Daylight saving is this weekend and locals of the Coastal Bend have already been noticing changes in the sky. Almost a year ago, the U.S. Senate passed the Sunshine Protection Act, which would have ended the biannual time change.
They ruled in favor for daylight savings, which means darker mornings and longer days. However, that proposal was not approved by the House of Representatives.
This year, there are efforts to try again.
Daylight saving time starts at 2 a.m. on Sunday and ends Nov. 5.
It began in the U.S in 1918 as a way to preserve more daylight during working hours. Since then, the time change has been called on and off.
"We're one of the few countries on the Earth that continues to do the ritual of springing forward and falling back twice a year. It makes no sense. It's time to end it," Florida senator Marco Rubio said.

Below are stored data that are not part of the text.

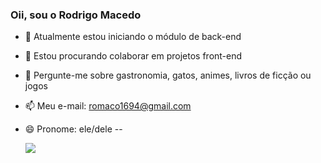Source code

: ### Oii, sou o Rodrigo Macedo


- 🌱 Atualmente estou iniciando o módulo de back-end
- 👯 Estou procurando colaborar em projetos front-end
- 💬 Pergunte-me sobre gastronomia, gatos, animes, livros de ficção ou jogos
- 📫 Meu e-mail: romaco1694@gmail.com
- 😄 Pronome: ele/dele
--

  <div>  
  <a href="https://www.linkedin.com/in/macedo-rodrigo/" rel="noopener noreferrer" target="_blank"><img src="https://img.shields.io/badge/-LinkedIn-%230077B5?style=for-the-badge&logo=linkedin&logoColor=white" target="_blank"></a> 
</div>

The Sunshine Protection Act is now being reintroduced to the Senate and a similar one is being introduced in the House. In order for the act to become law, it has to pass both the House and Senate, as well as get approval from the president.

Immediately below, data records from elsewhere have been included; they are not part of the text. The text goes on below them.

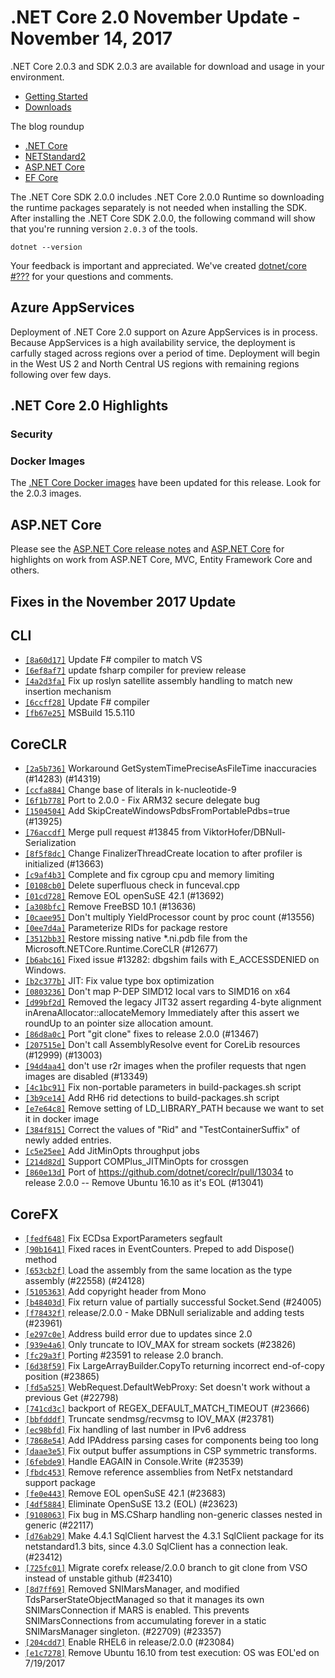 # .NET Core 2.0 November Update - November 14, 2017

.NET Core 2.0.3 and SDK 2.0.3 are available for download and usage in your environment.

* [Getting Started](https://www.microsoft.com/net/core/)
* [Downloads](https://github.com/dotnet/core/blob/master/release-notes/download-archives/2.0.3-download.md)

The blog roundup

* [.NET Core](https://blogs.msdn.microsoft.com/dotnet/2017/08/14/announcing-net-core-2-0/)
* [NETStandard2](https://blogs.msdn.microsoft.com/dotnet/2017/08/14/announcing-net-standard-2-0/)
* [ASP.NET Core](https://blogs.msdn.microsoft.com/webdev/2017/08/14/announcing-asp-net-core-2-0/)
* [EF Core](https://blogs.msdn.microsoft.com/dotnet/2017/08/14/announcing-entity-framework-core-2-0/)

The .NET Core SDK 2.0.0 includes .NET Core 2.0.0 Runtime so downloading the runtime packages separately is not needed when installing the SDK. After installing the .NET Core SDK 2.0.0, the following command will show that you're running version `2.0.3` of the tools.

`dotnet --version`

Your feedback is important and appreciated. We've created [dotnet/core #???](https://github.com/dotnet/core/issues/???) for your questions and comments.

## Azure AppServices

Deployment of .NET Core 2.0 support on Azure AppServices is in process. Because AppServices is a high availability service, the deployment is carfully staged across regions over a period of time. Deployment will begin in the West US 2 and North Central US regions with remaining regions following over few days.

## .NET Core 2.0 Highlights

### Security

### Docker Images

The [.NET Core Docker images](https://hub.docker.com/r/microsoft/dotnet/) have been updated for this release. Look for the 2.0.3 images.

## ASP.NET Core

Please see the [ASP.NET Core release notes](https://github.com/aspnet/Home/releases/tag/2.0.3) and [ASP.NET Core](https://blogs.msdn.microsoft.com/webdev/2017/08/14/announcing-asp-net-core-2-0/) for highlights on work from ASP.NET Core, MVC, Entity Framework Core and others.

## Fixes in the November 2017 Update

## CLI

* [`[8a60d17]`](https://github.com/dotnet/cli/commit/8a60d17) Update F# compiler to match VS
* [`[6ef8af7]`](https://github.com/dotnet/cli/commit/6ef8af7) update fsharp compiler for preview release
* [`[4a2d3fa]`](https://github.com/dotnet/cli/commit/4a2d3fa) Fix up roslyn satellite assembly handling to match new insertion mechanism
* [`[6ccff28]`](https://github.com/dotnet/cli/commit/6ccff28) Update F# compiler
* [`[fb67e25]`](https://github.com/dotnet/cli/commit/fb67e25) MSBuild 15.5.110

## CoreCLR

* [`[2a5b736]`](https://github.com/dotnet/coreclr/commit/2a5b736) Workaround GetSystemTimePreciseAsFileTime inaccuracies (#14283) (#14319)
* [`[ccfa884]`](https://github.com/dotnet/coreclr/commit/ccfa884) Change base of literals in k-nucleotide-9
* [`[6f1b778]`](https://github.com/dotnet/coreclr/commit/6f1b778) Port to 2.0.0 - Fix ARM32 secure delegate bug
* [`[1504504]`](https://github.com/dotnet/coreclr/commit/1504504) Add SkipCreateWindowsPdbsFromPortablePdbs=true (#13925)
* [`[76accdf]`](https://github.com/dotnet/coreclr/commit/76accdf) Merge pull request #13845 from ViktorHofer/DBNull-Serialization
* [`[8f5f8dc]`](https://github.com/dotnet/coreclr/commit/8f5f8dc) Change FinalizerThreadCreate location to after profiler is initialized (#13663)
* [`[c9af4b3]`](https://github.com/dotnet/coreclr/commit/c9af4b3) Complete and fix cgroup cpu and memory limiting
* [`[0108cb0]`](https://github.com/dotnet/coreclr/commit/0108cb0) Delete superfluous check in funceval.cpp
* [`[01cd728]`](https://github.com/dotnet/coreclr/commit/01cd728) Remove EOL openSuSE 42.1 (#13692)
* [`[a308bfc]`](https://github.com/dotnet/coreclr/commit/a308bfc) Remove FreeBSD 10.1 (#13636)
* [`[0caee95]`](https://github.com/dotnet/coreclr/commit/0caee95) Don't multiply YieldProcessor count by proc count (#13556)
* [`[0ee7d4a]`](https://github.com/dotnet/coreclr/commit/0ee7d4a) Parameterize RIDs for package restore
* [`[3512bb3]`](https://github.com/dotnet/coreclr/commit/3512bb3) Restore missing native *.ni.pdb file from the Microsoft.NETCore.Runtime.CoreCLR (#12677)
* [`[b6abc16]`](https://github.com/dotnet/coreclr/commit/b6abc16) Fixed issue #13282: dbgshim fails with E_ACCESSDENIED on Windows.
* [`[b2c377b]`](https://github.com/dotnet/coreclr/commit/b2c377b) JIT: Fix value type box optimization
* [`[0803236]`](https://github.com/dotnet/coreclr/commit/0803236) Don't map P-DEP SIMD12 local vars to SIMD16 on x64
* [`[d99bf2d]`](https://github.com/dotnet/coreclr/commit/d99bf2d) Removed the legacy JIT32 assert regarding 4-byte alignment inArenaAllocator::allocateMemory Immediately after this assert we roundUp to an pointer size allocation amount.
* [`[86d8a0c]`](https://github.com/dotnet/coreclr/commit/86d8a0c) Port "git clone" fixes to release 2.0.0 (#13467)
* [`[207515e]`](https://github.com/dotnet/coreclr/commit/207515e) Don't call AssemblyResolve event for CoreLib resources (#12999) (#13003)
* [`[94d4aa4]`](https://github.com/dotnet/coreclr/commit/94d4aa4) don't use r2r images when the profiler requests that ngen images are disabled (#13349)
* [`[4c1bc91]`](https://github.com/dotnet/coreclr/commit/4c1bc91) Fix non-portable parameters in build-packages.sh script
* [`[3b9ce14]`](https://github.com/dotnet/coreclr/commit/3b9ce14) Add RH6 rid detections to build-packages.sh script
* [`[e7e64c8]`](https://github.com/dotnet/coreclr/commit/e7e64c8) Remove setting of LD_LIBRARY_PATH because we want to set it in docker image
* [`[384f815]`](https://github.com/dotnet/coreclr/commit/384f815) Correct the values of "Rid" and "TestContainerSuffix" of newly added entries.
* [`[c5e25ee]`](https://github.com/dotnet/coreclr/commit/c5e25ee) Add JitMinOpts throughput jobs
* [`[214d82d]`](https://github.com/dotnet/coreclr/commit/214d82d) Support COMPlus_JITMinOpts for crossgen
* [`[860e13d]`](https://github.com/dotnet/coreclr/commit/860e13d) Port of https://github.com/dotnet/coreclr/pull/13034 to release 2.0.0 -- Remove Ubuntu 16.10 as it's EOL (#13041)

## CoreFX

* [`[fedf648]`](https://github.com/dotnet/corefx/commit/fedf648) Fix ECDsa ExportParameters segfault
* [`[90b1641]`](https://github.com/dotnet/corefx/commit/90b1641) Fixed races in EventCounters.  Preped to add Dispose() method
* [`[653cb2f]`](https://github.com/dotnet/corefx/commit/653cb2f) Load the assembly from the same location as the type assembly (#22558) (#24128)
* [`[5105363]`](https://github.com/dotnet/corefx/commit/5105363) Add copyright header from Mono
* [`[b48403d]`](https://github.com/dotnet/corefx/commit/b48403d) Fix return value of partially successful Socket.Send (#24005)
* [`[f78432f]`](https://github.com/dotnet/corefx/commit/f78432f) release/2.0.0 - Make DBNull serializable and adding tests (#23961)
* [`[e297c0e]`](https://github.com/dotnet/corefx/commit/e297c0e) Address build error due to updates since 2.0
* [`[939e4a6]`](https://github.com/dotnet/corefx/commit/939e4a6) Only truncate to IOV_MAX for stream sockets (#23826)
* [`[fc29a3f]`](https://github.com/dotnet/corefx/commit/fc29a3f) Porting #23591 to release 2.0 branch.
* [`[6d38f59]`](https://github.com/dotnet/corefx/commit/6d38f59) Fix LargeArrayBuilder.CopyTo returning incorrect end-of-copy position (#23865)
* [`[fd5a525]`](https://github.com/dotnet/corefx/commit/fd5a525) WebRequest.DefaultWebProxy: Set doesn't work without a previous Get (#22798)
* [`[741cd3c]`](https://github.com/dotnet/corefx/commit/741cd3c) backport of REGEX_DEFAULT_MATCH_TIMEOUT (#23666)
* [`[bbfdddf]`](https://github.com/dotnet/corefx/commit/bbfdddf) Truncate sendmsg/recvmsg to IOV_MAX (#23781)
* [`[ec98bfd]`](https://github.com/dotnet/corefx/commit/ec98bfd) Fix handling of last number in IPv6 address
* [`[7868e54]`](https://github.com/dotnet/corefx/commit/7868e54) Add IPAddress parsing cases for components being too long
* [`[daae3e5]`](https://github.com/dotnet/corefx/commit/daae3e5) Fix output buffer assumptions in CSP symmetric transforms.
* [`[6febde9]`](https://github.com/dotnet/corefx/commit/6febde9) Handle EAGAIN in Console.Write (#23539)
* [`[fbdc453]`](https://github.com/dotnet/corefx/commit/fbdc453) Remove reference assemblies from NetFx netstandard support package
* [`[fe0e443]`](https://github.com/dotnet/corefx/commit/fe0e443) Remove EOL openSuSE 42.1 (#23683)
* [`[4df5884]`](https://github.com/dotnet/corefx/commit/4df5884) Eliminate OpenSuSE 13.2 (EOL) (#23623)
* [`[9108063]`](https://github.com/dotnet/corefx/commit/9108063) Fix bug in MS.CSharp handling non-generic classes nested in generic (#22117)
* [`[d76ab29]`](https://github.com/dotnet/corefx/commit/d76ab29) Make 4.4.1 SqlClient harvest the 4.3.1 SqlClient package for its netstandard1.3 bits, since 4.3.0 SqlClient has a connection leak. (#23412)
* [`[725fc01]`](https://github.com/dotnet/corefx/commit/725fc01) Migrate corefx release/2.0.0 branch to git clone from VSO instead of unstable github (#23410)
* [`[8d7ff69]`](https://github.com/dotnet/corefx/commit/8d7ff69) Removed SNIMarsManager, and modified TdsParserStateObjectManaged so that it manages its own SNIMarsConnection if MARS is enabled. This prevents SNIMarsConnections from accumulating forever in a static SNIMarsManager singleton. (#22709) (#23357)
* [`[204cdd7]`](https://github.com/dotnet/corefx/commit/204cdd7) Enable RHEL6 in release/2.0.0 (#23084)
* [`[e1c7278]`](https://github.com/dotnet/corefx/commit/e1c7278) Remove Ubuntu 16.10 from test execution: OS was EOL'ed on 7/19/2017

"We need to pick one and stick with it. I think daylight saving is the one for a lot of reasons. It's something legislators ask for and that's what I'm going to try to do here again," Rubio said.
Although some may think with daylight saving we lose sleep, it's only for one night.

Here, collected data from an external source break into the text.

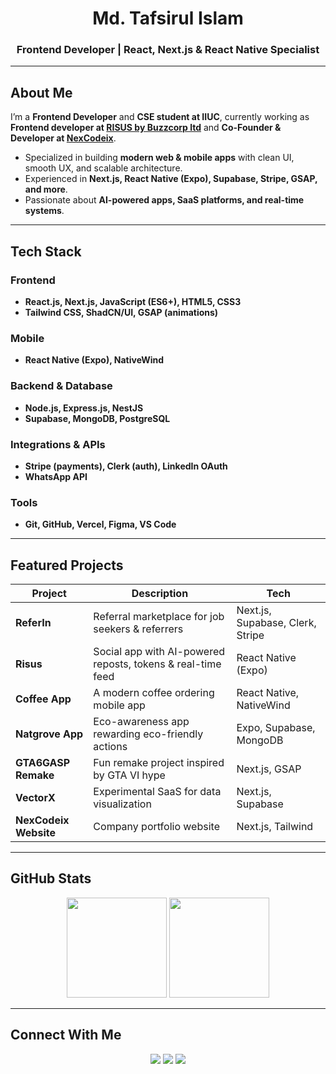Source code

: <h1 align="center">Md. Tafsirul Islam</h1>
<h3 align="center">Frontend Developer | React, Next.js & React Native Specialist</h3>

---

## About Me  
I’m a **Frontend Developer** and **CSE student at IIUC**, currently working as **Frontend developer at [RISUS by Buzzcorp ltd](https://www.advisormarketings.com)** and **Co-Founder & Developer at [NexCodeix](https://nexcodeix.com)**.  

- Specialized in building **modern web & mobile apps** with clean UI, smooth UX, and scalable architecture.  
- Experienced in **Next.js, React Native (Expo), Supabase, Stripe, GSAP, and more**.  
- Passionate about **AI-powered apps, SaaS platforms, and real-time systems**.  

---

## Tech Stack  

### Frontend
- **React.js, Next.js, JavaScript (ES6+), HTML5, CSS3**  
- **Tailwind CSS, ShadCN/UI, GSAP (animations)**  

### Mobile
- **React Native (Expo), NativeWind**  

### Backend & Database
- **Node.js, Express.js, NestJS**  
- **Supabase, MongoDB, PostgreSQL**  

### Integrations & APIs
- **Stripe (payments), Clerk (auth), LinkedIn OAuth**  
- **WhatsApp API**  

### Tools
- **Git, GitHub, Vercel, Figma, VS Code**  

---

## Featured Projects  

| Project | Description | Tech |
|---------|-------------|------|
| **ReferIn** | Referral marketplace for job seekers & referrers | Next.js, Supabase, Clerk, Stripe |
| **Risus** | Social app with AI-powered reposts, tokens & real-time feed | React Native (Expo) |
| **Coffee App** | A modern coffee ordering mobile app | React Native, NativeWind |
| **Natgrove App** | Eco-awareness app rewarding eco-friendly actions | Expo, Supabase, MongoDB |
| **GTA6GASP Remake** | Fun remake project inspired by GTA VI hype | Next.js, GSAP |
| **VectorX** | Experimental SaaS for data visualization | Next.js, Supabase |
| **NexCodeix Website** | Company portfolio website | Next.js, Tailwind |

---

## GitHub Stats  
<p align="center">
  <img src="https://github-profile-summary-cards.vercel.app/api/cards/repos-per-language?username=tafsirulislamapon&theme=radical" height="160" />
  <img src="https://github-profile-summary-cards.vercel.app/api/cards/most-commit-language?username=tafsirulislamapon&theme=radical" height="160" />
</p>

---

## Connect With Me  

<p align="center">
  <a href="https://nexcodeix.com"><img src="https://img.shields.io/badge/NexCodeix-0167CC?style=for-the-badge&logo=vercel&logoColor=white" /></a>
  <a href="https://www.linkedin.com/in/tafsirul-islam-b6b593338/"><img src="https://img.shields.io/badge/LinkedIn-Profile-blue?style=for-the-badge&logo=linkedin" /></a>
  <a href="mailto:tafsirulislam@nexcodeix.com"><img src="https://img.shields.io/badge/Email-tafsirulislam%40nexcodeix.com-red?style=for-the-badge&logo=gmail" /></a>
</p>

"The first week is rough but we'll just stick to our normal schedule and that's what we'll do. Same bed time for everyone," Corpus Christi visitor Allison Hart said.
There's support for the Sunshine Protection Act in the Coastal Bend.
"I like having more light in the evening. It feels like we've got more to our day to accomplish more," Portland woman Emily Green said.
Locals tell KRIS 6 News they are ready for a change and they hope once it's changed, it will stay that way.
"Just leave it at one deal and I'd be happy with that instead of just changing it," Corpus Christi citizen Francisco G. Padilla said.
The act to keep darker mornings and brighter night has supporters in both the House and the Senate, but the end to time changes is still up in the air.